## Configure Training Process

For configuring the training process, you can utilize the configuration files already provided by ESPnet contributors. To use a configuration file, you'll need to create a YAML file on your local machine. For instance, you can use the [e-branchformer config](train_asr_e-branchformer_size256_mlp1024_linear1024_e12_mactrue_edrop0.0_ddrop0.0.yaml).

In [None]:
%%writefile ./train.yml
# network architecture

# frontend related
# This is a configuration file for training an ASR model using ESPnet.
# It specifies the architecture, optimization settings, and data processing parameters.
# The model uses a conformer encoder and a transformer decoder with hybrid CTC/attention loss
# Since we compare CTC and attention decoding, we keep the encoder input identical. 
# 80-dim log-mel is ESPnet's default input representation.

frontend: default
frontend_conf:
    n_fft: 512 # Number of FFT points for STFT, 32 ms @ 16 kHz
    win_length: 400 # Window length for STFT, 25 ms @ 16 kHz
    hop_length: 160 # Hop length for STFT, 10 ms @ 16 kHz

# this configures how audio is converted to spectrograms -> the input
# representation for the neural network


# encoder related
# The encoder is a conformer model, which combines convolutional and self-attention mechanisms.
# It consists of 12 blocks with a linear unit size of 2048 and an output size of 256.
# The attention mechanism uses 4 heads, and the model employs relative positional encoding.
# The activation function is Swish, and it uses a macaron style with CNN modules
# with a kernel size of 15. 
# A conformer combines the strengths of convolutional neural networks (CNNs, local feature extraction) and 
# transformers (long-range dependencies).
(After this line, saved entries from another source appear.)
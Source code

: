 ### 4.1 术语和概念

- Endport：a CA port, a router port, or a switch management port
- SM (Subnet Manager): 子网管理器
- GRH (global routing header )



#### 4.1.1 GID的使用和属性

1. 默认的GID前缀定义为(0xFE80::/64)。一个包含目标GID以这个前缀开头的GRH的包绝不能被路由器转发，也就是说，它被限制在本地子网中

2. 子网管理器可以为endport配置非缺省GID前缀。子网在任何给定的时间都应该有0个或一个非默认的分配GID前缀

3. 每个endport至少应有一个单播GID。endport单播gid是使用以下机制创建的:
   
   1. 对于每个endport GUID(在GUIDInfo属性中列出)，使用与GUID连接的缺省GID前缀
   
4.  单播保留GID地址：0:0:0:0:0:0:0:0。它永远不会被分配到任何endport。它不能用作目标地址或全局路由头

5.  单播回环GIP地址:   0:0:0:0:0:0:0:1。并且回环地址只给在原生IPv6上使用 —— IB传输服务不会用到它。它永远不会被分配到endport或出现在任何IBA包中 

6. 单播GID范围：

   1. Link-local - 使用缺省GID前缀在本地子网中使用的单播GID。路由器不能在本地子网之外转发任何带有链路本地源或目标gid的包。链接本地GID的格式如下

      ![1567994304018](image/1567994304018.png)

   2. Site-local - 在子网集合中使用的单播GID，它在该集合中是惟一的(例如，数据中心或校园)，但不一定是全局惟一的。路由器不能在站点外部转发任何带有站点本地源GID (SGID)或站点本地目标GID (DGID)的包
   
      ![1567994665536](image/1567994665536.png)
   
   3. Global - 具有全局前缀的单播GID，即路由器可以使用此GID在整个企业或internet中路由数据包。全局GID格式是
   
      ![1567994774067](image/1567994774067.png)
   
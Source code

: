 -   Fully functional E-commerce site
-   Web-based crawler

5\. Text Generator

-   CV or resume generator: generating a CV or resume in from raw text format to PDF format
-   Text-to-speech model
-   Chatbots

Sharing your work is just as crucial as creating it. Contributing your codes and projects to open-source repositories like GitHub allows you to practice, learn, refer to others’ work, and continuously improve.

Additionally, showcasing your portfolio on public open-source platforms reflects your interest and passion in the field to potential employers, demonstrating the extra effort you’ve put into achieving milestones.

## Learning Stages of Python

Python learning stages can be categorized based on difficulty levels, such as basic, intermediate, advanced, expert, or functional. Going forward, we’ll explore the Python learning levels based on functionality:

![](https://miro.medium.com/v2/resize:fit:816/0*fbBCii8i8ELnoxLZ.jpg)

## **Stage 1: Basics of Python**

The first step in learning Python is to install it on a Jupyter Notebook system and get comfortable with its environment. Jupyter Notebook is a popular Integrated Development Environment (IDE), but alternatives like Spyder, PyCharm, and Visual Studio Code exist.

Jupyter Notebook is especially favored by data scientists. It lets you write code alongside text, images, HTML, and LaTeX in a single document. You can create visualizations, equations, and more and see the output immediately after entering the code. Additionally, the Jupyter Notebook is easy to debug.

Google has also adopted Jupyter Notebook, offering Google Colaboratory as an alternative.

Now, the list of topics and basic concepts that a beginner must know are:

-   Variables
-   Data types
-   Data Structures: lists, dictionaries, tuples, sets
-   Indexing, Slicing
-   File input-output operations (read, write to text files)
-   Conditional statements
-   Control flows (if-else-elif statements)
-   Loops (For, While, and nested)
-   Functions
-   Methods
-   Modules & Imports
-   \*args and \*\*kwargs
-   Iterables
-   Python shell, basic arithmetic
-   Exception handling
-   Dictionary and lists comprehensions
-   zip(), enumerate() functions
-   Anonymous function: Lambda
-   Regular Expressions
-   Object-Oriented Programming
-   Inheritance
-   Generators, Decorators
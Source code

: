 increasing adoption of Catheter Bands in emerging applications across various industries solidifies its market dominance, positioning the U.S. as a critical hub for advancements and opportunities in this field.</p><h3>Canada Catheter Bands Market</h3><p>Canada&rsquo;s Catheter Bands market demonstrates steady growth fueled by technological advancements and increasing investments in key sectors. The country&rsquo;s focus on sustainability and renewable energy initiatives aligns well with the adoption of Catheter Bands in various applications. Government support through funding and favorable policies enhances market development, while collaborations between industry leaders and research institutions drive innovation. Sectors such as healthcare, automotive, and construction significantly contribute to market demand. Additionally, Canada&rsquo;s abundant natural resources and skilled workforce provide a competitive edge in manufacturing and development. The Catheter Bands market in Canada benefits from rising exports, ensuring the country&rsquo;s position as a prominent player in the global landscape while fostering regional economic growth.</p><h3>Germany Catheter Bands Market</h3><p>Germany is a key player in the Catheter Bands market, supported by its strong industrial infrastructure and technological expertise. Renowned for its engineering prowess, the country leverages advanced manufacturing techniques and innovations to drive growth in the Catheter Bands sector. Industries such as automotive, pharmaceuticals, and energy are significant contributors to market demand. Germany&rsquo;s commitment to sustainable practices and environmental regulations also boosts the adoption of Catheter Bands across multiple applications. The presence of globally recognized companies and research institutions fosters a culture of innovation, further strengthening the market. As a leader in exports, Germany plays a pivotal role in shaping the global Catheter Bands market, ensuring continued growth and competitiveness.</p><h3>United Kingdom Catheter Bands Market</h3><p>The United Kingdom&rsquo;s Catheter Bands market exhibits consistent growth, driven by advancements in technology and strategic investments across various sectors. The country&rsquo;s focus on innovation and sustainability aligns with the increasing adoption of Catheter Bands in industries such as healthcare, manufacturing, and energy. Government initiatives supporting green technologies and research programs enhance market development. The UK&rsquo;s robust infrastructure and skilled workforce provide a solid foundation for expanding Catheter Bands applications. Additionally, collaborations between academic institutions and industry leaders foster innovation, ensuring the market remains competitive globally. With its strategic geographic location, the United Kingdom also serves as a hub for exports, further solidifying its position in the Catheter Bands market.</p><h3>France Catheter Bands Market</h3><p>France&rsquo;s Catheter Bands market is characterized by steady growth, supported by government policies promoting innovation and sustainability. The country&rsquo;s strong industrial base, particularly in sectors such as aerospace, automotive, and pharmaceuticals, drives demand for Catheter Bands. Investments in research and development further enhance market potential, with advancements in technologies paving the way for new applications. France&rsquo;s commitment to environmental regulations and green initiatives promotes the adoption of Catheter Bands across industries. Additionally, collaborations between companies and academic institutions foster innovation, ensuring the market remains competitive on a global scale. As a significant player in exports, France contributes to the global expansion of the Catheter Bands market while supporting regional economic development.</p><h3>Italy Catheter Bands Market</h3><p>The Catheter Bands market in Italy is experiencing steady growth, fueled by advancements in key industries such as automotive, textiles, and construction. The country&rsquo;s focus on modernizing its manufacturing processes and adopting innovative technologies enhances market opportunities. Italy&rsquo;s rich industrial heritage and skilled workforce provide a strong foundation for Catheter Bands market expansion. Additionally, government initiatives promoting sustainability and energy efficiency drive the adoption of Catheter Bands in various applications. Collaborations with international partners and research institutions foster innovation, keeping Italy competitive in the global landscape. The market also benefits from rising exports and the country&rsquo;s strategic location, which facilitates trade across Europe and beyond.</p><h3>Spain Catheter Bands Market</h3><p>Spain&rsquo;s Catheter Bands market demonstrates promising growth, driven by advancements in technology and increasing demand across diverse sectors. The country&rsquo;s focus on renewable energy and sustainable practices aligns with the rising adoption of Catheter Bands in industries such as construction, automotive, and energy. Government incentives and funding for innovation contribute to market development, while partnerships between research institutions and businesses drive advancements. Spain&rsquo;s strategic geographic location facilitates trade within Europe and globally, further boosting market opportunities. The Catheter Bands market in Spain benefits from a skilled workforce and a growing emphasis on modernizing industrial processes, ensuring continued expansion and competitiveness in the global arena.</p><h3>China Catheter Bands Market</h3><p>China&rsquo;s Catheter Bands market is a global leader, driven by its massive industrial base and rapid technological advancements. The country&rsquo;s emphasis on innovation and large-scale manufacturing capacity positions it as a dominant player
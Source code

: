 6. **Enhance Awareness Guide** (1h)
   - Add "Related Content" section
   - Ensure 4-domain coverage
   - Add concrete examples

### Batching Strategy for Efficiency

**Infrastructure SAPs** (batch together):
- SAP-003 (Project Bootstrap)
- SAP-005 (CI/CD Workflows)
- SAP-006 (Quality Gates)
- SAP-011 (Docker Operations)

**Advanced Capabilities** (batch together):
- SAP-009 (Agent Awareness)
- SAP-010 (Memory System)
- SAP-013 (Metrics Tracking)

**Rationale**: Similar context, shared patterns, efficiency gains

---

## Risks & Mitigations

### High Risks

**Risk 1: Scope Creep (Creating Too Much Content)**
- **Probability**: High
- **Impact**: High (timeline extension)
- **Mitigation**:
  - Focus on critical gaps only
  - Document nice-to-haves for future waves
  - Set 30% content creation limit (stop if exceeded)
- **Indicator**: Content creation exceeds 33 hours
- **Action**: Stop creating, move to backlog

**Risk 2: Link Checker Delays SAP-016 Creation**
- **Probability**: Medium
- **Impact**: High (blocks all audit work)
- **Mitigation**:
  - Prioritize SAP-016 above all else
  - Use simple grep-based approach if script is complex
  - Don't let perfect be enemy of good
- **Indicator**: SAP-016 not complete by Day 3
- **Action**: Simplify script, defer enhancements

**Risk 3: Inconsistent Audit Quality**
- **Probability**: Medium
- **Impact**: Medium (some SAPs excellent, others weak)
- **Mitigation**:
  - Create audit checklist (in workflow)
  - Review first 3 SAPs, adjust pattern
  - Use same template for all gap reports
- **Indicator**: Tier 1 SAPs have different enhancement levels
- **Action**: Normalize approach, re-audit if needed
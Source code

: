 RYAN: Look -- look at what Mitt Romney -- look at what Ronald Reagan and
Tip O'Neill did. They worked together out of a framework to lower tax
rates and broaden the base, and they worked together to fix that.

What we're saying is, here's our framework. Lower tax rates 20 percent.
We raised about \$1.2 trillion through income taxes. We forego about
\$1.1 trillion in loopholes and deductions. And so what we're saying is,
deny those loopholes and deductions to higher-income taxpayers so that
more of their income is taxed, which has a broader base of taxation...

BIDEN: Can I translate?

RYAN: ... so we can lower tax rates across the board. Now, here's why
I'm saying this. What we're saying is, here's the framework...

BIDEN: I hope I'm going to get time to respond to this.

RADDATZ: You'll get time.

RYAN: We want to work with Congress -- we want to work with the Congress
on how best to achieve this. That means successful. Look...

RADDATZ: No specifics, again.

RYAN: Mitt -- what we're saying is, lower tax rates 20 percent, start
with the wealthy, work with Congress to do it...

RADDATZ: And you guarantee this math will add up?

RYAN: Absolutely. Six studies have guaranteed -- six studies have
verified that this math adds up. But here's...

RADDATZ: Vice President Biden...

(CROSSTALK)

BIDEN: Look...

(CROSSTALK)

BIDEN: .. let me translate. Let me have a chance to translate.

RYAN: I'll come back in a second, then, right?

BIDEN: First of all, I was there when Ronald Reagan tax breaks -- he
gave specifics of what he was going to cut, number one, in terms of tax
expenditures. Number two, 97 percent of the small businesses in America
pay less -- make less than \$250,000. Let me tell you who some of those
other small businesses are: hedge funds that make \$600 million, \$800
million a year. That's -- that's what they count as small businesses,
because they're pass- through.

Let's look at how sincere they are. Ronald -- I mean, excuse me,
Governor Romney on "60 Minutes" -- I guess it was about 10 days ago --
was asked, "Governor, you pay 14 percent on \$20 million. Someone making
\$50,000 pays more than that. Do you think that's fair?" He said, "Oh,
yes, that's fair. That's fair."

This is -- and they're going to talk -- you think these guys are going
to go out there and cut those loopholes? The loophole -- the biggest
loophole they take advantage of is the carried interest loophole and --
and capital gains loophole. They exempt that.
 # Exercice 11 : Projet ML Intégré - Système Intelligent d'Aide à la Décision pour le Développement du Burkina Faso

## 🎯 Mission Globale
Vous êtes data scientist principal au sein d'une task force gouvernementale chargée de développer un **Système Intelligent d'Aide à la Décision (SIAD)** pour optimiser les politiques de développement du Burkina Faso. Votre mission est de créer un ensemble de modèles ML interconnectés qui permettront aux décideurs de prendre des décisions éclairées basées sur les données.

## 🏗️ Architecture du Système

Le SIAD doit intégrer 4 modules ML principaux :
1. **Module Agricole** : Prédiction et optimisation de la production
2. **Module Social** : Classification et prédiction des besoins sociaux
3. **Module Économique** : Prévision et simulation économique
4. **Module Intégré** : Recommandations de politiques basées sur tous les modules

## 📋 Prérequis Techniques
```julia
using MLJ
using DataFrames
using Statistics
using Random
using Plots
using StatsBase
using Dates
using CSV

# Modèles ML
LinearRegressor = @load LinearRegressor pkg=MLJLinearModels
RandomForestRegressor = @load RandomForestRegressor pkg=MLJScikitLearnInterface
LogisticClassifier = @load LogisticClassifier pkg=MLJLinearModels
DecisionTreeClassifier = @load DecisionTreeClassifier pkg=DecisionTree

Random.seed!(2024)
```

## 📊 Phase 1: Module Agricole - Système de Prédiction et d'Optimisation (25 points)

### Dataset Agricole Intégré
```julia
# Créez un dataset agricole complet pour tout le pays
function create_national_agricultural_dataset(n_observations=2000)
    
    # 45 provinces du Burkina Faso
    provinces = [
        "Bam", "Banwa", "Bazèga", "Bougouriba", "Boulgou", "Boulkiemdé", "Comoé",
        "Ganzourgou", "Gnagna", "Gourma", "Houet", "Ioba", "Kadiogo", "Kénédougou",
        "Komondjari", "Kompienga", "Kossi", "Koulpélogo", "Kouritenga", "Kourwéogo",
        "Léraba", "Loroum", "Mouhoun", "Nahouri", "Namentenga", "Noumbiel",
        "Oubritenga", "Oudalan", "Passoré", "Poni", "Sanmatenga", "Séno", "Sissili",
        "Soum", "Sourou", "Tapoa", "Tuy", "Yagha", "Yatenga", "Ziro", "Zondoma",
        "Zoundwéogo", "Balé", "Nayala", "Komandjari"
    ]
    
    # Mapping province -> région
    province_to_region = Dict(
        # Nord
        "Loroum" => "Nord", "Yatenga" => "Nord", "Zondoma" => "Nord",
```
Why conformer?
# Convolution (local invariance, which means it can recognize patterns regardless of their position in the input sequence) 
# is good for local feature extraction, while self-attention (global invariance) 
# is good for long-range dependencies.
# This is particularly good for small datasets, because the CNN module works as an inductive bias 
# (i.e., it helps the model generalize better from limited data), and SpecAugment makes it robust to noise.

encoder: conformer
encoder_conf:
    input_layer: conv2d # strided 2-D CNN front
    num_blocks: 12
    linear_units: 2048 # FFN inner-dim 
    dropout_rate: 0.1
    output_size: 256 # hidden dim per frame
    attention_heads: 4
    attention_dropout_rate: 0.0
    pos_enc_layer_type: rel_pos
    selfattention_layer_type: rel_selfattn
    activation_type: swish
    macaron_style: true
    use_cnn_module: true
    cnn_module_kernel: 15


# decoder related
# The decoder is a transformer model with 6 blocks, each having a linear unit size of 2048.
# It uses an embedding layer for input and has a dropout rate of 0.1.
# The transformer decoder is designed to handle sequential data.
decoder_conf:
    input_layer: embed 
    num_blocks: 6
    linear_units: 2048
    dropout_rate: 0.1

# The decoder generates text sequences from the encoded audio features.

# hybrid CTC/attention
# The model uses a hybrid CTC/attention mechanism for training.
# CTC (Connectionist Temporal Classification) is used for sequence-to-sequence tasks where the alignment 
# between input and output sequences is not known.
# The attention mechanism allows the model to focus on specific parts of the input sequence when generating each output token.
# Therefore it provides better sequence modeling.
# The CTC weight is set to 0.3, and the label smoothing weight is set to 0.1.
# This weight can be adjusted to compare CTC and attention decoding.

# Length
# ctc weight 1 - pure CTC, no auto-reg decoding -> can test greedy CTC decoding
# ctc weight 0 - pure attention, no CTC loss -> can test autoreg decoding
# ctc_weight: 0.3 - 
model_conf:
    ctc_weight: 0.3 # 0.3 * CTC loss + 0.7 * attention loss
    lsm_weight: 0.1 # label smoothing weight, which helps prevent overfitting by smoothing the target labels
    length_normalized_loss: false

# optimization related
# The optimizer used is Adam with a learning rate of 4.0.
# Gradient accumulation is set to 1, meaning gradients are updated after each batch.
# Gradient clipping is set to 3 to prevent exploding gradients.
# The maximum number of epochs for training is set to 50.
# The Noam learning rate scheduler is used with a model size of 256 and a warmup period of 25000 steps.
# The Noam scheduler gradually increases the learning rate during the warmup phase and then decreases it.
# This helps stabilize training in the initial stages.
optim: adam
accum_grad: 1
grad_clip: 3
max_epoch: 50
optim_conf:
    lr: 4.0 #  # This is NOT a raw LR!  ESPnet’s Noam LR = scale * d_model^-0.5
scheduler: noamlr
scheduler_conf:
    model_size: 256
    warmup_steps: 25000



# minibatch
# the batch means the number of samples in each training step. The type of batch is 'numel', which means 
# the batch size is determined by the total number of elements in the batch.
# The batch_bins parameter specifies the number of bins for batching, which is set to 10 million.
batch_type: numel
batch_bins: 10000000

# the best_model_criterion specifies the metric used to select the best model during training.
# In this case, it uses validation accuracy ('valid' and 'acc') and selects the maximum value.
# This means the model with the highest validation accuracy will be saved as the best model.
# The keep_nbest_models parameter specifies how many of the best models to keep during training.
best_model_criterion:
-   - valid
    - acc
    - max
keep_nbest_models: 3
# valid/acc in ESPnet = 1 – WER during dev decoding (because higher = better).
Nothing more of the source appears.